[Start of section]

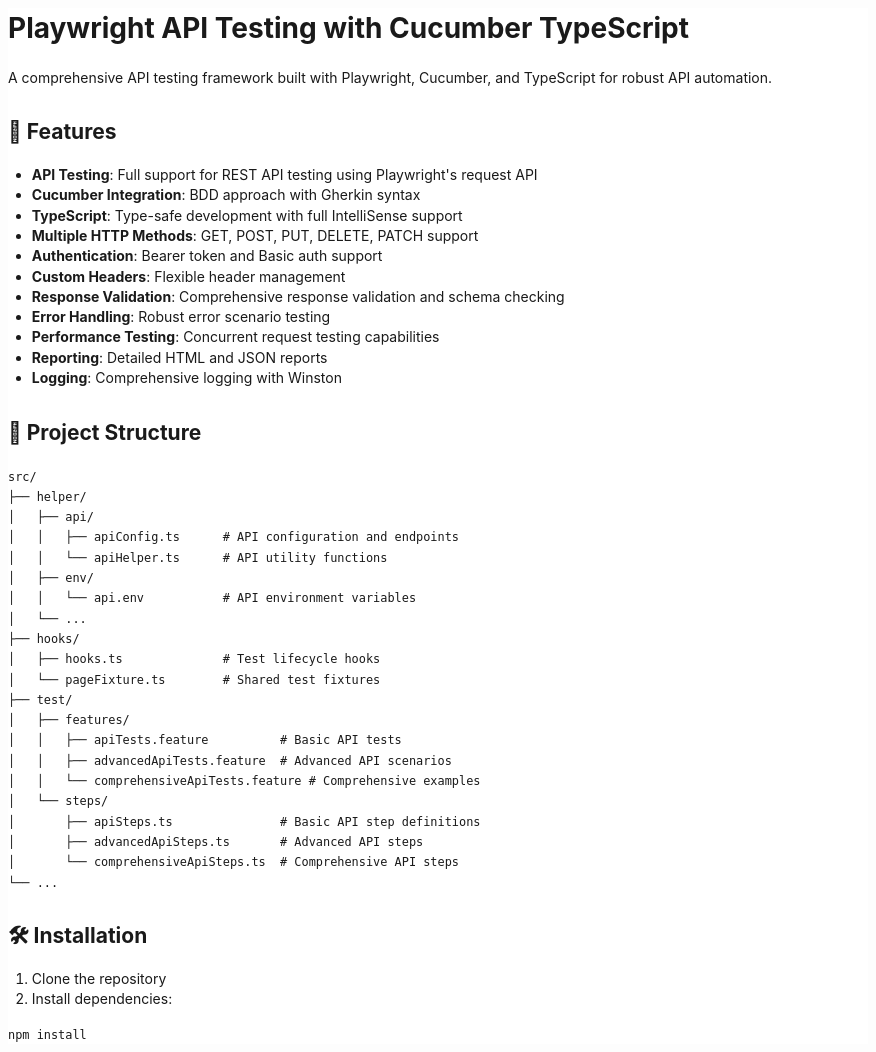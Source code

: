 # Playwright API Testing with Cucumber TypeScript

A comprehensive API testing framework built with Playwright, Cucumber, and TypeScript for robust API automation.

## 🚀 Features

- **API Testing**: Full support for REST API testing using Playwright's request API
- **Cucumber Integration**: BDD approach with Gherkin syntax
- **TypeScript**: Type-safe development with full IntelliSense support
- **Multiple HTTP Methods**: GET, POST, PUT, DELETE, PATCH support
- **Authentication**: Bearer token and Basic auth support
- **Custom Headers**: Flexible header management
- **Response Validation**: Comprehensive response validation and schema checking
- **Error Handling**: Robust error scenario testing
- **Performance Testing**: Concurrent request testing capabilities
- **Reporting**: Detailed HTML and JSON reports
- **Logging**: Comprehensive logging with Winston

## 📁 Project Structure

```
src/
├── helper/
│   ├── api/
│   │   ├── apiConfig.ts      # API configuration and endpoints
│   │   └── apiHelper.ts      # API utility functions
│   ├── env/
│   │   └── api.env           # API environment variables
│   └── ...
├── hooks/
│   ├── hooks.ts              # Test lifecycle hooks
│   └── pageFixture.ts        # Shared test fixtures
├── test/
│   ├── features/
│   │   ├── apiTests.feature          # Basic API tests
│   │   ├── advancedApiTests.feature  # Advanced API scenarios
│   │   └── comprehensiveApiTests.feature # Comprehensive examples
│   └── steps/
│       ├── apiSteps.ts               # Basic API step definitions
│       ├── advancedApiSteps.ts       # Advanced API steps
│       └── comprehensiveApiSteps.ts  # Comprehensive API steps
└── ...
```

## 🛠️ Installation

1. Clone the repository
2. Install dependencies:
```bash
npm install
```

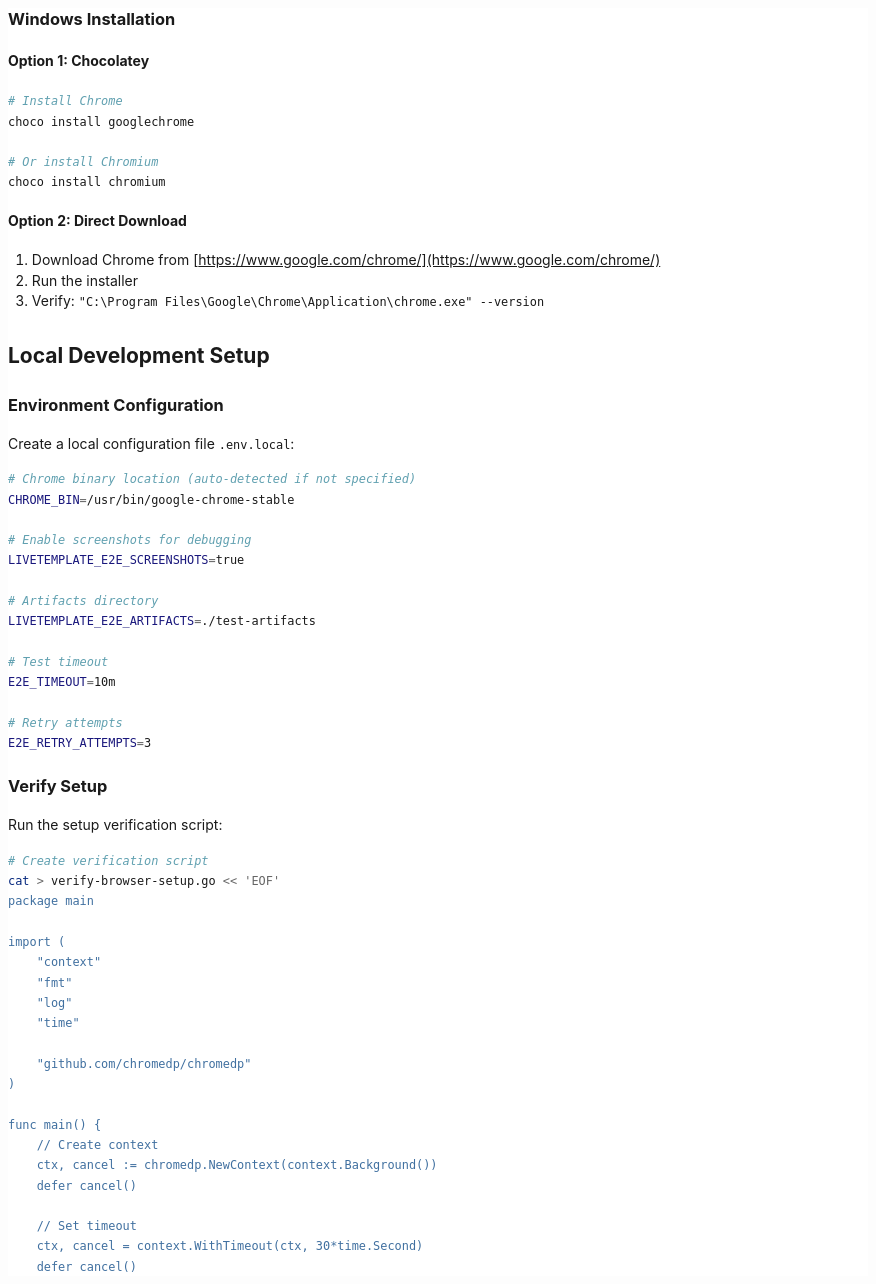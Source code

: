 ### Windows Installation

#### Option 1: Chocolatey
```powershell
# Install Chrome
choco install googlechrome

# Or install Chromium
choco install chromium
```

#### Option 2: Direct Download
1. Download Chrome from [https://www.google.com/chrome/](https://www.google.com/chrome/)
2. Run the installer
3. Verify: `"C:\Program Files\Google\Chrome\Application\chrome.exe" --version`

## Local Development Setup

### Environment Configuration

Create a local configuration file `.env.local`:

```bash
# Chrome binary location (auto-detected if not specified)
CHROME_BIN=/usr/bin/google-chrome-stable

# Enable screenshots for debugging
LIVETEMPLATE_E2E_SCREENSHOTS=true

# Artifacts directory
LIVETEMPLATE_E2E_ARTIFACTS=./test-artifacts

# Test timeout
E2E_TIMEOUT=10m

# Retry attempts
E2E_RETRY_ATTEMPTS=3
```

### Verify Setup

Run the setup verification script:

```bash
# Create verification script
cat > verify-browser-setup.go << 'EOF'
package main

import (
    "context"
    "fmt"
    "log"
    "time"

    "github.com/chromedp/chromedp"
)

func main() {
    // Create context
    ctx, cancel := chromedp.NewContext(context.Background())
    defer cancel()

    // Set timeout
    ctx, cancel = context.WithTimeout(ctx, 30*time.Second)
    defer cancel()
```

[End of section]

_Work instruction_
Each line of the data that holds the word "context" should be copied.

_Answer to this problem_
    "context"
    // Create context
    ctx, cancel := chromedp.NewContext(context.Background())
    ctx, cancel = context.WithTimeout(ctx, 30*time.Second)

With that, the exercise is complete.